UPDATED 14:15 EST / NOVEMBER 23 2015

NEWS

Apache Brooklyn graduates from incubation to take on Google’s Kubernetes

The Apache Software Foundation swelled its ranks this morning with the addition of the open-source Brooklyn orchestration framework, which has officially become a top-level project after 18 months in incubation. The graduation is the culmination of a much longer journey that started in 2011 at a little-known U.K.-based automation provider called Cloudsoft Corporation Ltd. that sought a way to tame the growing complexity of enterprise infrastructure.

Brooklyn tackles the challenge with a high-level configuration mechanism that enables administrators to describe how they wish to set up their environments in so-called blueprints that are automatically applied across the entire application stack down to the servers below. Each individual component can then be assigned policies to dictate its behavior in different circumstances. A service using the framework can thus provision additional hardware during usage spikes or activate standby machines after a failure without any manual intervention, improving incident reaction times and reducing management overhead in one stroke.

The entire feature set is accessible through a graphical interface that doubles as a monitoring console for tracking key operational metrics such as latency and performance. In that sense, Brooklyn is quite similar to Google Inc.’s likewise open-source Kubernetes orchestration engine, with the notable difference that it’s compatible not only with containers but also virtual machines and practically any other component found in an application stack. This interoperability enables the framework to serve the central nervous system for an organization’s entire infrastructure, a value proposition that has already attracted the attention of several big industry names.

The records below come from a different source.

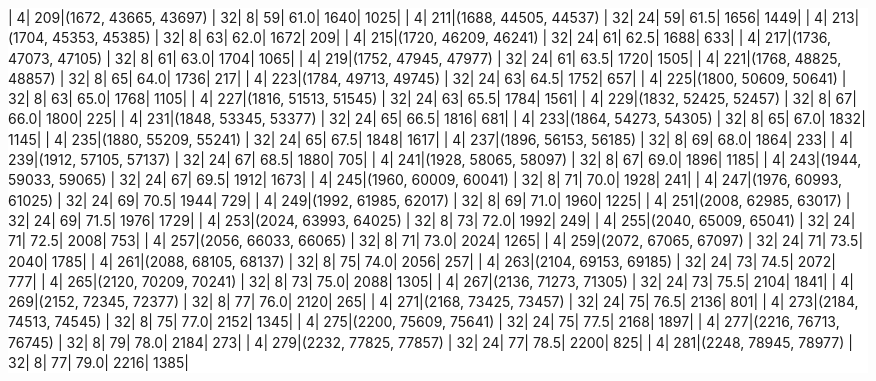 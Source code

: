|        4| 209|(1672, 43665, 43697)    | 32|      8|            59|       61.0| 1640|         1025|
|        4| 211|(1688, 44505, 44537)    | 32|     24|            59|       61.5| 1656|         1449|
|        4| 213|(1704, 45353, 45385)    | 32|      8|            63|       62.0| 1672|          209|
|        4| 215|(1720, 46209, 46241)    | 32|     24|            61|       62.5| 1688|          633|
|        4| 217|(1736, 47073, 47105)    | 32|      8|            61|       63.0| 1704|         1065|
|        4| 219|(1752, 47945, 47977)    | 32|     24|            61|       63.5| 1720|         1505|
|        4| 221|(1768, 48825, 48857)    | 32|      8|            65|       64.0| 1736|          217|
|        4| 223|(1784, 49713, 49745)    | 32|     24|            63|       64.5| 1752|          657|
|        4| 225|(1800, 50609, 50641)    | 32|      8|            63|       65.0| 1768|         1105|
|        4| 227|(1816, 51513, 51545)    | 32|     24|            63|       65.5| 1784|         1561|
|        4| 229|(1832, 52425, 52457)    | 32|      8|            67|       66.0| 1800|          225|
|        4| 231|(1848, 53345, 53377)    | 32|     24|            65|       66.5| 1816|          681|
|        4| 233|(1864, 54273, 54305)    | 32|      8|            65|       67.0| 1832|         1145|
|        4| 235|(1880, 55209, 55241)    | 32|     24|            65|       67.5| 1848|         1617|
|        4| 237|(1896, 56153, 56185)    | 32|      8|            69|       68.0| 1864|          233|
|        4| 239|(1912, 57105, 57137)    | 32|     24|            67|       68.5| 1880|          705|
|        4| 241|(1928, 58065, 58097)    | 32|      8|            67|       69.0| 1896|         1185|
|        4| 243|(1944, 59033, 59065)    | 32|     24|            67|       69.5| 1912|         1673|
|        4| 245|(1960, 60009, 60041)    | 32|      8|            71|       70.0| 1928|          241|
|        4| 247|(1976, 60993, 61025)    | 32|     24|            69|       70.5| 1944|          729|
|        4| 249|(1992, 61985, 62017)    | 32|      8|            69|       71.0| 1960|         1225|
|        4| 251|(2008, 62985, 63017)    | 32|     24|            69|       71.5| 1976|         1729|
|        4| 253|(2024, 63993, 64025)    | 32|      8|            73|       72.0| 1992|          249|
|        4| 255|(2040, 65009, 65041)    | 32|     24|            71|       72.5| 2008|          753|
|        4| 257|(2056, 66033, 66065)    | 32|      8|            71|       73.0| 2024|         1265|
|        4| 259|(2072, 67065, 67097)    | 32|     24|            71|       73.5| 2040|         1785|
|        4| 261|(2088, 68105, 68137)    | 32|      8|            75|       74.0| 2056|          257|
|        4| 263|(2104, 69153, 69185)    | 32|     24|            73|       74.5| 2072|          777|
|        4| 265|(2120, 70209, 70241)    | 32|      8|            73|       75.0| 2088|         1305|
|        4| 267|(2136, 71273, 71305)    | 32|     24|            73|       75.5| 2104|         1841|
|        4| 269|(2152, 72345, 72377)    | 32|      8|            77|       76.0| 2120|          265|
|        4| 271|(2168, 73425, 73457)    | 32|     24|            75|       76.5| 2136|          801|
|        4| 273|(2184, 74513, 74545)    | 32|      8|            75|       77.0| 2152|         1345|
|        4| 275|(2200, 75609, 75641)    | 32|     24|            75|       77.5| 2168|         1897|
|        4| 277|(2216, 76713, 76745)    | 32|      8|            79|       78.0| 2184|          273|
|        4| 279|(2232, 77825, 77857)    | 32|     24|            77|       78.5| 2200|          825|
|        4| 281|(2248, 78945, 78977)    | 32|      8|            77|       79.0| 2216|         1385| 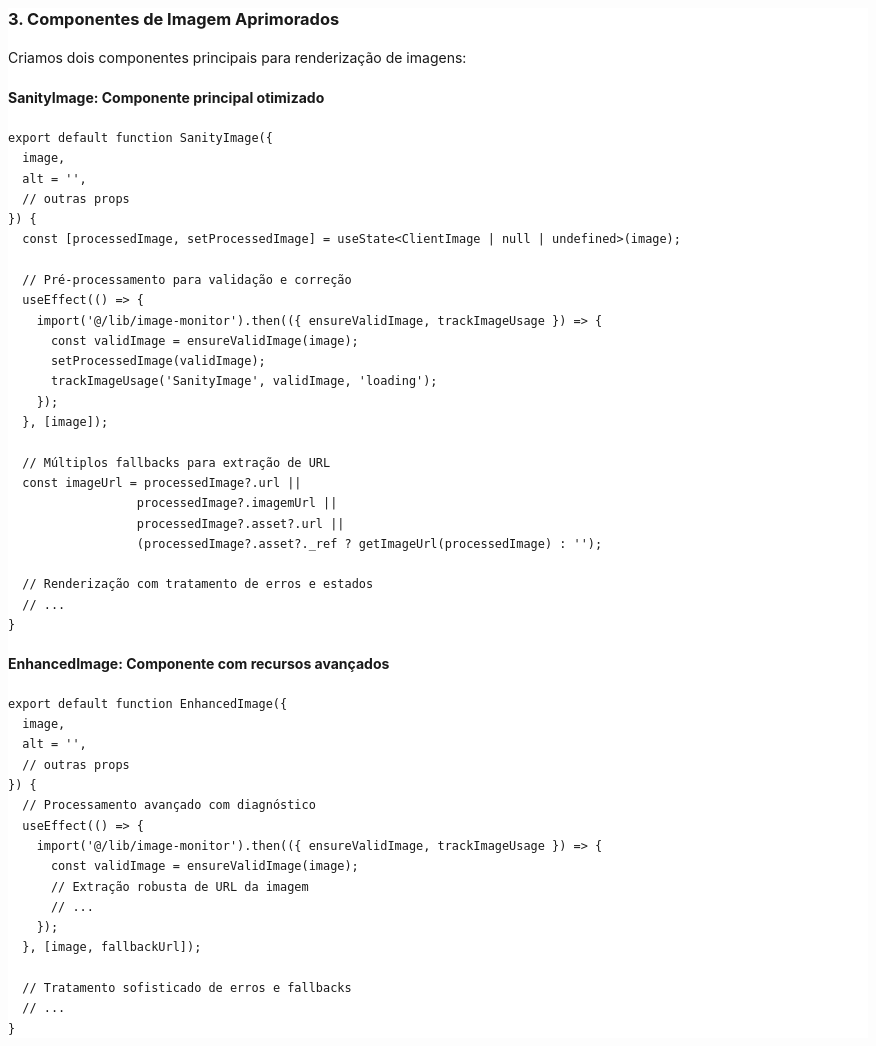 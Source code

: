 ### 3. Componentes de Imagem Aprimorados

Criamos dois componentes principais para renderização de imagens:

#### SanityImage: Componente principal otimizado

```tsx
export default function SanityImage({
  image,
  alt = '',
  // outras props
}) {
  const [processedImage, setProcessedImage] = useState<ClientImage | null | undefined>(image);

  // Pré-processamento para validação e correção
  useEffect(() => {
    import('@/lib/image-monitor').then(({ ensureValidImage, trackImageUsage }) => {
      const validImage = ensureValidImage(image);
      setProcessedImage(validImage);
      trackImageUsage('SanityImage', validImage, 'loading');
    });
  }, [image]);
  
  // Múltiplos fallbacks para extração de URL
  const imageUrl = processedImage?.url || 
                  processedImage?.imagemUrl || 
                  processedImage?.asset?.url || 
                  (processedImage?.asset?._ref ? getImageUrl(processedImage) : '');
                  
  // Renderização com tratamento de erros e estados
  // ...
}
```

#### EnhancedImage: Componente com recursos avançados

```tsx
export default function EnhancedImage({
  image,
  alt = '',
  // outras props
}) {
  // Processamento avançado com diagnóstico
  useEffect(() => {
    import('@/lib/image-monitor').then(({ ensureValidImage, trackImageUsage }) => {
      const validImage = ensureValidImage(image);
      // Extração robusta de URL da imagem
      // ...
    });
  }, [image, fallbackUrl]);
  
  // Tratamento sofisticado de erros e fallbacks
  // ...
}
```
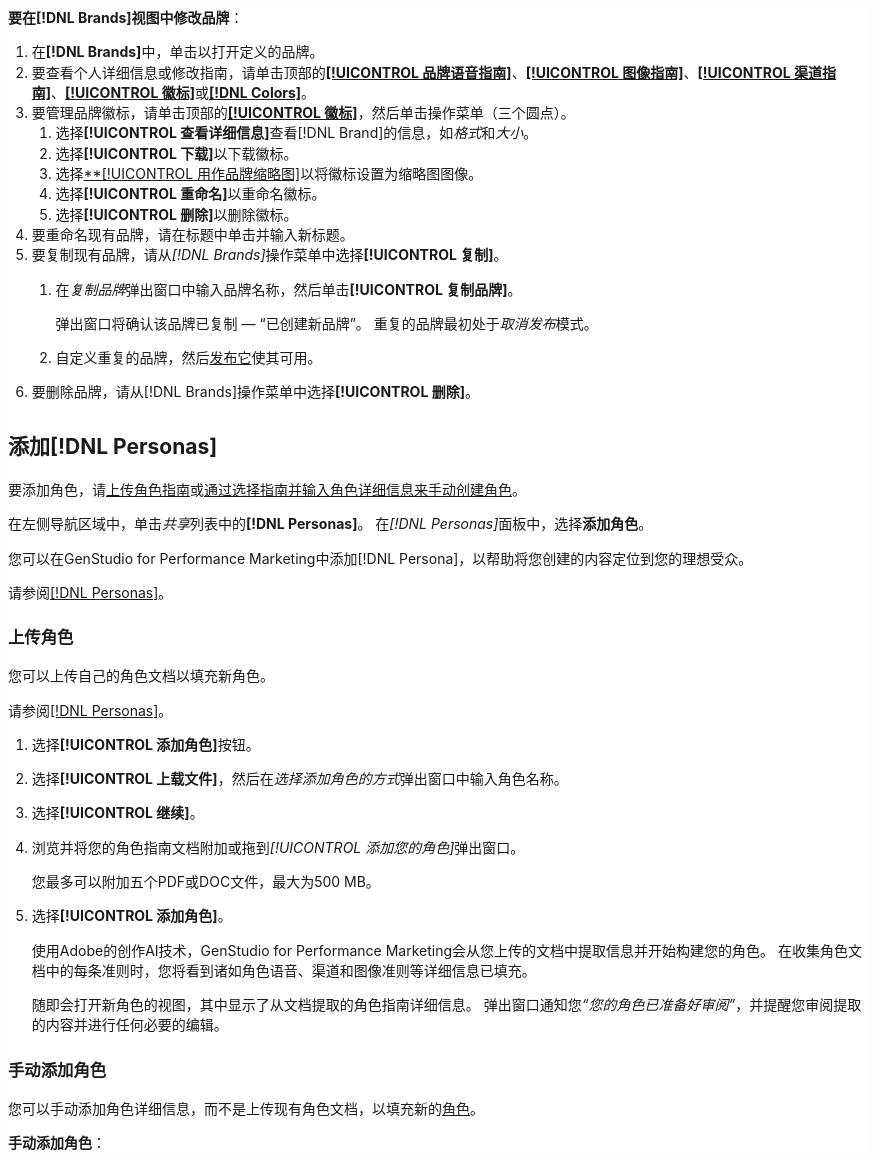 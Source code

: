 **要在[!DNL Brands]视图中修改品牌**：

1. 在&#x200B;**[!DNL Brands]**&#x200B;中，单击以打开定义的品牌。
1. 要查看个人详细信息或修改指南，请单击顶部的[**[!UICONTROL 品牌语音指南]**](brands.md#brand-voice-guidelines)、[**[!UICONTROL 图像指南]**](brands.md#image-guidelines)、[**[!UICONTROL 渠道指南]**](brands.md#channel-guidelines)、[**[!UICONTROL 徽标]**](brands.md#logos)或[**[!DNL Colors]**](brands.md#colors)。
1. 要管理品牌徽标，请单击顶部的[**[!UICONTROL 徽标]**](brands.md#logos)，然后单击操作菜单（三个圆点）。
   1. 选择&#x200B;**[!UICONTROL 查看详细信息]**&#x200B;查看[!DNL Brand]的信息，如&#x200B;_格式_&#x200B;和&#x200B;_大小_。
   1. 选择&#x200B;**[!UICONTROL 下载]**&#x200B;以下载徽标。
   1. 选择[**[!UICONTROL 用作品牌缩略图]](#change-brand-thumbnail)以将徽标设置为缩略图图像。
   1. 选择&#x200B;**[!UICONTROL 重命名]**&#x200B;以重命名徽标。
   1. 选择&#x200B;**[!UICONTROL 删除]**&#x200B;以删除徽标。
1. 要重命名现有品牌，请在标题中单击并输入新标题。
1. 要复制现有品牌，请从&#x200B;_[!DNL Brands]_&#x200B;操作菜单中选择&#x200B;**[!UICONTROL 复制]**。
   1. 在&#x200B;_复制品牌_&#x200B;弹出窗口中输入品牌名称，然后单击&#x200B;**[!UICONTROL 复制品牌]**。

      弹出窗口将确认该品牌已复制 — “已创建新品牌”。 重复的品牌最初处于&#x200B;_取消发布_&#x200B;模式。

   1. 自定义重复的品牌，然后[发布它](#publish-brand)使其可用。
1. 要删除品牌，请从[!DNL Brands]操作菜单中选择&#x200B;**[!UICONTROL 删除]**。

## 添加[!DNL Personas]

要添加角色，请[上传角色指南](#upload-a-persona)或[通过选择指南并输入角色详细信息来手动创建角色](#manually-add-persona)。

在左侧导航区域中，单击&#x200B;_共享_&#x200B;列表中的&#x200B;**[!DNL Personas]**。 在&#x200B;_[!DNL Personas]_&#x200B;面板中，选择&#x200B;**添加角色**。

您可以在GenStudio for Performance Marketing中添加[!DNL Persona]，以帮助将您创建的内容定位到您的理想受众。

请参阅[[!DNL Personas]](personas.md)。

### 上传角色

您可以上传自己的角色文档以填充新角色。

请参阅[[!DNL Personas]](/help/user-guide/guidelines/personas.md)。

1. 选择&#x200B;**[!UICONTROL 添加角色]**&#x200B;按钮。
1. 选择&#x200B;**[!UICONTROL 上载文件]**，然后在&#x200B;_选择添加角色的方式_&#x200B;弹出窗口中输入角色名称。
1. 选择&#x200B;**[!UICONTROL 继续]**。
1. 浏览并将您的角色指南文档附加或拖到&#x200B;_[!UICONTROL 添加您的角色]_&#x200B;弹出窗口。

   您最多可以附加五个PDF或DOC文件，最大为500 MB。

1. 选择&#x200B;**[!UICONTROL 添加角色]**。

   使用Adobe的创作AI技术，GenStudio for Performance Marketing会从您上传的文档中提取信息并开始构建您的角色。 在收集角色文档中的每条准则时，您将看到诸如角色语音、渠道和图像准则等详细信息已填充。

   随即会打开新角色的视图，其中显示了从文档提取的角色指南详细信息。 弹出窗口通知您&#x200B;_“您的角色已准备好审阅”_，并提醒您审阅提取的内容并进行任何必要的编辑。

### 手动添加角色

您可以手动添加角色详细信息，而不是上传现有角色文档，以填充新的[角色](personas.md)。

**手动添加角色**：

The Society for Worldwide Interbank Financial Telecommunication (SWIFT) uses Brooklyn to help handle the billions of financial transactions that are processed through its platform every year, while IBM Corp. is harnessing the system to migrate workloads from Amazon Web Services to its competing public cloud. The framework’s graduation to a top-level project represents a major vote of confidence from the Apache Software Foundation that could help broaden its appeal to a much wider audience, a process that Cloudsoft hopes to hurry along with an ambitious development roadmap that is set to see the first stable release launched in the first half of next year.

The company has much more to gain from witnessing the project succeed than merely boosting its reputation in the open-source ecosystem. The broader the interest in Brooklyn, the more potential customers will start taking note of its commercial version, which complements the core capabilities of the framework with value-added features meant to simplify everyday use.